The short answer is that you'd either have a WS API to validate each field, or roll it all into one which is able to validate individual fields, sets of fields or the whole lot. For example:
/my-web-service/validate_customer_name {name: 'Martin', surname: 'Gore'}
/my-web-service/validate_customer_address {addressLine1: '1 Basildon Lane'...}
or
/my-web-service/validate_customer {name: 'Martin', surname: 'Gore', addressLine1: '1 Basildon Lane'...}
In my framework, these APIs are just stored procedures that you can implement in SQL or RPG or whatever else you wish. They just do the same thing you'd do in your original RPG (with some caveats - see below), in Node you'd have to implement that
functionality in Javascript/Typescript and SQL (as the database I/O is asynchronous, you wouldn't end up blocking the Node thread so there would not be an issue in that respect). The result would be either an HTTP status code of 200 OK or 4xx to indicate an error, and in the body of the response you would provide details of the error(s) that occurred so that the front end can display something nice to the user. Of course, this sounds slow, and in relative terms it is (and that's without thinking about some of the other overheads involved I mention below), but in reality we get average round trip times in the low 10s of milliseconds for such requests which is quite incredible when you think about what is going on. Even if it were slower it wouldn't matter that much because you could have your web app fire off the validation when the input field loses focus, that way the user can carry on filling the form and when the validation result comes back you can display the resulting message and highlight the field etc. This still gives near instant validation as the user moves through the form, which is a big improvement over the green screen.
On paper, things look a lot worse than you might imagine from a performance perspective. Because of the stateless nature of RESTful web services you incur a fair bit of overhead with every web service call that you typically wouldn't have in a green screen application. For example, figuring out who the user is that's executing the call (by decrypting some sort of token), determining what the user's rights are to the API and perhaps to the data too, validating the inputs (on every call because you can't trust the client), dealing with optimistic locking (because you cannot lock rows for update), dealing with paging etc. etc. In practice however, as I mentioned, it's extremely fast, even the paging queries we use take no more than a couple of hundred milliseconds to run over a file with the right indexes.

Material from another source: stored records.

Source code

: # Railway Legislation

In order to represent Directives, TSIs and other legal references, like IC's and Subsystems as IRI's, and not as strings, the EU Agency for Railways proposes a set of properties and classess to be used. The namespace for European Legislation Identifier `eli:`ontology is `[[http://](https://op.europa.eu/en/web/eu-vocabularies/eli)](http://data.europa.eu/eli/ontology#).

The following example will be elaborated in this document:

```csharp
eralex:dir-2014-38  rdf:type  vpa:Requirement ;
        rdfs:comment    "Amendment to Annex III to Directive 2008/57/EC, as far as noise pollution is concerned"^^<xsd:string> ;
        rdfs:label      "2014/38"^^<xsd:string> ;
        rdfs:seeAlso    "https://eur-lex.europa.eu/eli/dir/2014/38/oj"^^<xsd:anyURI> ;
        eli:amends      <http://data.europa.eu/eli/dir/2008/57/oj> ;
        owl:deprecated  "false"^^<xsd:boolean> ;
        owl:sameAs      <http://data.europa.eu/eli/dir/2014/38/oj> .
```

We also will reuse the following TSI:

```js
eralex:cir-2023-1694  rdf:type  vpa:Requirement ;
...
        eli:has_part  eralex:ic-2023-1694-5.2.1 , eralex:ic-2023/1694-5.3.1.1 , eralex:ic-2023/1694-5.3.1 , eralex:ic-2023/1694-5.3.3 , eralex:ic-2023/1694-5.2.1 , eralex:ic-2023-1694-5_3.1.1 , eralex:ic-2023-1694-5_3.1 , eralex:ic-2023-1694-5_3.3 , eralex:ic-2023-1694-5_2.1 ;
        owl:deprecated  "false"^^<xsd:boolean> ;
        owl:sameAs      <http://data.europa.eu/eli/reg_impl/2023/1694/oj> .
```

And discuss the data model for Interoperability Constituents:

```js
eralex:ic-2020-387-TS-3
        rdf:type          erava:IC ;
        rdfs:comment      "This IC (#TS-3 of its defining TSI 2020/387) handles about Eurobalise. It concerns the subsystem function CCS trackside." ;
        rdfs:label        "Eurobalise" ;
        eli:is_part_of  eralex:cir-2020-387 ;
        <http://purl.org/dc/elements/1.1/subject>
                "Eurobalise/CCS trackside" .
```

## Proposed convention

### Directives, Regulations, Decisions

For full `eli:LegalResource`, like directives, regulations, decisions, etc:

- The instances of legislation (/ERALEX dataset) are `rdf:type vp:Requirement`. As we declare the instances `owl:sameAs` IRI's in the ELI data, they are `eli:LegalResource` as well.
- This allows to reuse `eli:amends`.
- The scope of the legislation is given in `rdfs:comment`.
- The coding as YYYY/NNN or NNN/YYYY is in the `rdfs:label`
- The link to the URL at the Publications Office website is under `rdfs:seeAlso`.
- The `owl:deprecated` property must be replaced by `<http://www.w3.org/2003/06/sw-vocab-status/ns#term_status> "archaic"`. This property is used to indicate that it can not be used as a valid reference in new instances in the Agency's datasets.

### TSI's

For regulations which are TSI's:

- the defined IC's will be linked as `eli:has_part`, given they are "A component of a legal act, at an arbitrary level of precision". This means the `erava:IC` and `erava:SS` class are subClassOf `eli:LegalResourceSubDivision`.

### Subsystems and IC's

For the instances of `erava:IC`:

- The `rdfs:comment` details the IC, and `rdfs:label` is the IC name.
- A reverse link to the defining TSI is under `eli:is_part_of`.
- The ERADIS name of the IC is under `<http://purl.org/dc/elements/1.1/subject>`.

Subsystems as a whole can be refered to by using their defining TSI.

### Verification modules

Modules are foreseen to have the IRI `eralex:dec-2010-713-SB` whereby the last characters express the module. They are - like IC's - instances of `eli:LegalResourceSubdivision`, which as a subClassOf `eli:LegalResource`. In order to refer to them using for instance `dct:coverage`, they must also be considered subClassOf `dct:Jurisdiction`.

________________________________
From: WEB400 <web400-bounces@xxxxxxxxxxxx> on behalf of Nathan Andelin <nandelin@xxxxxxxxx>
Sent: 18 March 2018 05:40
To: Web Enabling the IBM i (AS/400 and iSeries)
Subject: Re: [WEB400] Rise of Node
On Sat, Mar 17, 2018 at 7:09 AM, Aaron Bartell <aaronbartell@xxxxxxxxx>
wrote:
Is there really a case to be made for Node doing it all?
In my mind, yes.
Say you have an application with a form that prompts for eight (8) fields,
each of which is a surrogate key reference to eight separate tables.
Validating the form requires the application to ensure that the eight
values submitted on the form must exist in eight separate tables. What
would the JavaScript look like? How would it perform? How long would the
user be waiting for a response saying that the input was successful?
Frankly, I'm skeptical about Node handling that type of validation and
returning appropriate (sensible) messages to users.